The "Old Queen", as Queen Mary was known after the death of George V, could never have engaged the nation's affections in the same way and it is impossible to imagine her being called anything other than Her Majesty.

She was greatly respected but not loved by the ordinary people as her daughter-in-law came to be.

It was, of course, a different age and royalty was light years away from the lives of the ordinary citizens and little was known about their way of life outside their public appearances.

To many folk all round the world, the Queen Mother was simply and affectionately known as the Queen Mum and no one who called her by that name meant any disrespect by using it.

But what we must not forget is that she was the mother of our Queen, with all that that implies.

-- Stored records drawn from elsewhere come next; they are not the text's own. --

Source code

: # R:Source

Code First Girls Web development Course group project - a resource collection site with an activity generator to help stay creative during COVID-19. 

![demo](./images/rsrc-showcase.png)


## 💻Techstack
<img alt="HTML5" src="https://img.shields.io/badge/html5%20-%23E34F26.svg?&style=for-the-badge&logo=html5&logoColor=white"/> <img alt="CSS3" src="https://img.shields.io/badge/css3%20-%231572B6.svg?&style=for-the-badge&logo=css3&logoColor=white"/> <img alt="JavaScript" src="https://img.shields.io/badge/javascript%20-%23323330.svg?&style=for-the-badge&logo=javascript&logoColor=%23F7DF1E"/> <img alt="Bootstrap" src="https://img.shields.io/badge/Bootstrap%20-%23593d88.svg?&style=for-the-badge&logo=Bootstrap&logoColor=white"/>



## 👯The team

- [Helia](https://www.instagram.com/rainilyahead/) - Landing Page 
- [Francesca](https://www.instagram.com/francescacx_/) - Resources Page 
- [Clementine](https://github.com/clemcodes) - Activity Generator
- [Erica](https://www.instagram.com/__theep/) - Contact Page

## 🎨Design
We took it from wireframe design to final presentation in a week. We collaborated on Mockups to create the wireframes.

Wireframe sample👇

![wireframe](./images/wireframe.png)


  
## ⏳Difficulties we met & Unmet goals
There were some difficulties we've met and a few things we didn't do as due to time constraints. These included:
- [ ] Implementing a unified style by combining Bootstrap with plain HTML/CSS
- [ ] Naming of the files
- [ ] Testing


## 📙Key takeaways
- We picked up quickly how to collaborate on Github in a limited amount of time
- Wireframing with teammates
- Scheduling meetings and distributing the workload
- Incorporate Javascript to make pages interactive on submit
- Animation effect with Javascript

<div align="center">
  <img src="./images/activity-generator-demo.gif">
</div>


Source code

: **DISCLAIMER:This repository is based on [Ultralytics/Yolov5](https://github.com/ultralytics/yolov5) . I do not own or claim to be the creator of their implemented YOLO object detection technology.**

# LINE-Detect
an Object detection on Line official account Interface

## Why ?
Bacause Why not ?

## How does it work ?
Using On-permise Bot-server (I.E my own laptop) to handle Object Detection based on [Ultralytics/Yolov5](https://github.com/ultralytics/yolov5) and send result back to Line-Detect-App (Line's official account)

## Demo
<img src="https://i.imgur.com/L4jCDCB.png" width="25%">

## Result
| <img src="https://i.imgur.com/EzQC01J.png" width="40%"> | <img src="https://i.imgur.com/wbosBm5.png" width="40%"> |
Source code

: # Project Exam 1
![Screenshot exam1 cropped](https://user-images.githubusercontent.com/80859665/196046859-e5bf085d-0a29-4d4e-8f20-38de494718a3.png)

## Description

When any of use lose a mother or father, we are at liberty to show our deepest emotions in public and no one feels anything other than sorrow for us and the sadness we are bearing.

Our spouses and our children put their loving arms around us, sharing our pain and our friends offer us their help and support at a time of great personal sorrow.

If we sob our hearts out, no one thinks we are behaving in any way oddly. But what if you are the Queen?

There will be a camera lens within inches of her face, you can bet.

Photographers will all be vying to get the one shot of the Queen showing her emotions, forgetting that while we are mourning for a queen, she is mourning a deeply-loved mother.

There is a saying: "You are a wife until you are a widow but you are a mother until you are a corpse."

Those of us who have been privileged to see our families grow up and often become parents themselves will recognise, if we are truthful, that we still regard them as children however successful they may have turned out to be in their chosen profession.

The Queen will recognise the loss that the country may be feeling but for her it will have little to do with the Queen Mother's public persona and everything to do with losing a deeply-loved mother who happened to have been a queen.

Not for her the public comfort of the Duke of Edinburgh's arm around her and the catharsis of bitter tears in public.

Not for her the chance to pay very public and deeply-felt homage as the Prince of Wales so eloquently did in his TV appearance.

She has spent a lifetime of public service and has often been thought to be without any deep emotions.

But surely we can be generous to her on this very personal occasion and allow her to shed a public tear if she wants to, without the intrusion of lenses and all the other paraphernalia of modern journalism.

When we watch the ceremony of the Queen Mother's burial tomorrow, we shall be watching a little bit of history in the making.

But we shall also be watching a devoted daughter mourning for her mother and grandchildren saying goodbye to a dearly loved grandmother.

For many of our age group it will have a poignancy beyond the formal ritual and tears will be shed for the mother before those for a queen.